→ ACTIVITY:
When a line in the entries below contains "features", tally it; give the tally with nothing added.

Stored data entries

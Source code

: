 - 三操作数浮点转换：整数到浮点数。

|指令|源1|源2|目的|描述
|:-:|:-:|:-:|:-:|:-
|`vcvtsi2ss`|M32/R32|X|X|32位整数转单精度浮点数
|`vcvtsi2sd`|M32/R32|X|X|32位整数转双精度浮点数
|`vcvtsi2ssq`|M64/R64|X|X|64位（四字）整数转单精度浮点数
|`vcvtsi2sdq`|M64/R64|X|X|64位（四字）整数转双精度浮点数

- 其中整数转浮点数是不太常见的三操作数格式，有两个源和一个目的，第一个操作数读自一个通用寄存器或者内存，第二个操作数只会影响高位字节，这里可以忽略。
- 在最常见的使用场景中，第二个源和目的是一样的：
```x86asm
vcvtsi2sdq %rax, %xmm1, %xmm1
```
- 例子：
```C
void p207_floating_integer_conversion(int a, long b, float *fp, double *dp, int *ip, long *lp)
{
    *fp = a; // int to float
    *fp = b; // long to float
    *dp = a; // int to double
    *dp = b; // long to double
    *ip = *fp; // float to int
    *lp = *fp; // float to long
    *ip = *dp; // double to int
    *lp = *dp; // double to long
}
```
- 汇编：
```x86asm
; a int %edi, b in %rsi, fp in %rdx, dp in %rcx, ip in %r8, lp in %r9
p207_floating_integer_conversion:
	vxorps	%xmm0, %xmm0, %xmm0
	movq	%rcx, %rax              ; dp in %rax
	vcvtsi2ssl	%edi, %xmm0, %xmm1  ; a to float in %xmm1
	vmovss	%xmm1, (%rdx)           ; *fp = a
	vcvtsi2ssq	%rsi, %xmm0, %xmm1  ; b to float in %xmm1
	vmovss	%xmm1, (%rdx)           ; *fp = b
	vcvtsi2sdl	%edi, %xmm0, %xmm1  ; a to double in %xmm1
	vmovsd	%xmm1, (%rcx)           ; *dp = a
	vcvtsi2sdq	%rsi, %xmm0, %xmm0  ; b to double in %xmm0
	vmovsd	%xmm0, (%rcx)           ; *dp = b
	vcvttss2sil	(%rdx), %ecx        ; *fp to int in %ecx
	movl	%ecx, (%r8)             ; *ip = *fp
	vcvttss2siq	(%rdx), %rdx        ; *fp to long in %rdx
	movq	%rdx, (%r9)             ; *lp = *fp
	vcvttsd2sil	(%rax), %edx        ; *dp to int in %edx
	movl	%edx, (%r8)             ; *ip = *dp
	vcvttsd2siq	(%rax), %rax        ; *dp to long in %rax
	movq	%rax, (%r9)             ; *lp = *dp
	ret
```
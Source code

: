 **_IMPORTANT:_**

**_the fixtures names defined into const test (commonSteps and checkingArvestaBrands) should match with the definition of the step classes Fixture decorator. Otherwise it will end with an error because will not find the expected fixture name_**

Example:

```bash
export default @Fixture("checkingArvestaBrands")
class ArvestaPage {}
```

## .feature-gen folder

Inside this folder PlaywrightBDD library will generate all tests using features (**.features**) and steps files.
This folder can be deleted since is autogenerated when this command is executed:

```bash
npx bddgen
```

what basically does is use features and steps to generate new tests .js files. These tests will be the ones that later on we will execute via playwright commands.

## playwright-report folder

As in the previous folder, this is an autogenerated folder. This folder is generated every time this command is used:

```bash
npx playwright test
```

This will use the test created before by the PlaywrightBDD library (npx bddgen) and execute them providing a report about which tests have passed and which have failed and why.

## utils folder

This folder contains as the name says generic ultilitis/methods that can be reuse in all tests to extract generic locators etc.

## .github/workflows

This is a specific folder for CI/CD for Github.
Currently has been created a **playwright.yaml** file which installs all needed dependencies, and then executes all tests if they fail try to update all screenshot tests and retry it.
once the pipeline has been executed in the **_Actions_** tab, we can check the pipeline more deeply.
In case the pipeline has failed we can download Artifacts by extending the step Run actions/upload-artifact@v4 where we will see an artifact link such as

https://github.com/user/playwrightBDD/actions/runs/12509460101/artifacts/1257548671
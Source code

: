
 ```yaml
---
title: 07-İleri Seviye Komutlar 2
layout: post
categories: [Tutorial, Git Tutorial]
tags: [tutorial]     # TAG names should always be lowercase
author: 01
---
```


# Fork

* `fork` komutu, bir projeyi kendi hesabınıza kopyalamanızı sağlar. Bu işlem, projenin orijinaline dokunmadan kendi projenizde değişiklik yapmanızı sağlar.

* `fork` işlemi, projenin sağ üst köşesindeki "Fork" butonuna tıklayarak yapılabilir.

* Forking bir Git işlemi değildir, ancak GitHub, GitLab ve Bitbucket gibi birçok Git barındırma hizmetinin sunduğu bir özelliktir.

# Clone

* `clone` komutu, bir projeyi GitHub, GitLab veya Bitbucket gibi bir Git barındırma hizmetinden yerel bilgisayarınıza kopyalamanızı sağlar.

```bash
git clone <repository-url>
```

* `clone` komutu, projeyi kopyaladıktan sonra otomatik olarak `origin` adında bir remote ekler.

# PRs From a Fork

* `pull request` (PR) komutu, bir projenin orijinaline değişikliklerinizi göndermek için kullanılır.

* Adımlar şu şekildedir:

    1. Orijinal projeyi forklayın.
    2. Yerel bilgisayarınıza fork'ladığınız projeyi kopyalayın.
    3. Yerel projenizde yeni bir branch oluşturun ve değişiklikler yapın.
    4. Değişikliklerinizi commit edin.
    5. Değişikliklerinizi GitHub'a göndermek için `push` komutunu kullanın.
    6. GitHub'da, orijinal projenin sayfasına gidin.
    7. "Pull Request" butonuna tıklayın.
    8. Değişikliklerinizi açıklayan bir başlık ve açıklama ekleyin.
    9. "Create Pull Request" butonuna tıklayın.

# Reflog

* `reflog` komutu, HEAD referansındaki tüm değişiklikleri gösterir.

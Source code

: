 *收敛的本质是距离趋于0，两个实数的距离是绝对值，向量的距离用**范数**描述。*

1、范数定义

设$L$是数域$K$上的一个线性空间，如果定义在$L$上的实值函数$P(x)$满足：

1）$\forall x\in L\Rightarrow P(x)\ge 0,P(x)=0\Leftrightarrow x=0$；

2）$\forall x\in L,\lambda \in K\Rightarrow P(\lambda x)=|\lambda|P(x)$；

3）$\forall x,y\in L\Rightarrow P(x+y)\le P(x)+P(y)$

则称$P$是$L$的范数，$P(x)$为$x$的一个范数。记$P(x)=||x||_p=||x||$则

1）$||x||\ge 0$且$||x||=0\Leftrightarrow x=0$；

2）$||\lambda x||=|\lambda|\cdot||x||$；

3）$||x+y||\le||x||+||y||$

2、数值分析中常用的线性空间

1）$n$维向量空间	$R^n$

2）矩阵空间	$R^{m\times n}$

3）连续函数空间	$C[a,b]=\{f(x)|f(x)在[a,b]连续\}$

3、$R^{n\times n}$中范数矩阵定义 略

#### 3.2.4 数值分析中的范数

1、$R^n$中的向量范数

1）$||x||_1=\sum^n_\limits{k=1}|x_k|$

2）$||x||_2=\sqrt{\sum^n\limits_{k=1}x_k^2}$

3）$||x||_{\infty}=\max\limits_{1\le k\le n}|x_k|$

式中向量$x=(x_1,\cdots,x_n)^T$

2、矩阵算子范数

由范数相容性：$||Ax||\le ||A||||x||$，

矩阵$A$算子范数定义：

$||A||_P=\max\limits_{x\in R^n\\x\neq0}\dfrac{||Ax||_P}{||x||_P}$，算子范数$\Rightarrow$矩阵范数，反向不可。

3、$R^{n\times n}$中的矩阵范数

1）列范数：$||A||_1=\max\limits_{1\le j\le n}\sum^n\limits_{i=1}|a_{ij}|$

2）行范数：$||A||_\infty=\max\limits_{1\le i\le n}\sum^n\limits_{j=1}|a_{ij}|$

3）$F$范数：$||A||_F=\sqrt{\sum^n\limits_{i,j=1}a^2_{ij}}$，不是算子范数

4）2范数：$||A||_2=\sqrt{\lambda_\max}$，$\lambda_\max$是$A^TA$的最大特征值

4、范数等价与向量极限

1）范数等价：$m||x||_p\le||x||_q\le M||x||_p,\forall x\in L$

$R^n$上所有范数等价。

→ ANSWER TO THE PROBLEM:
2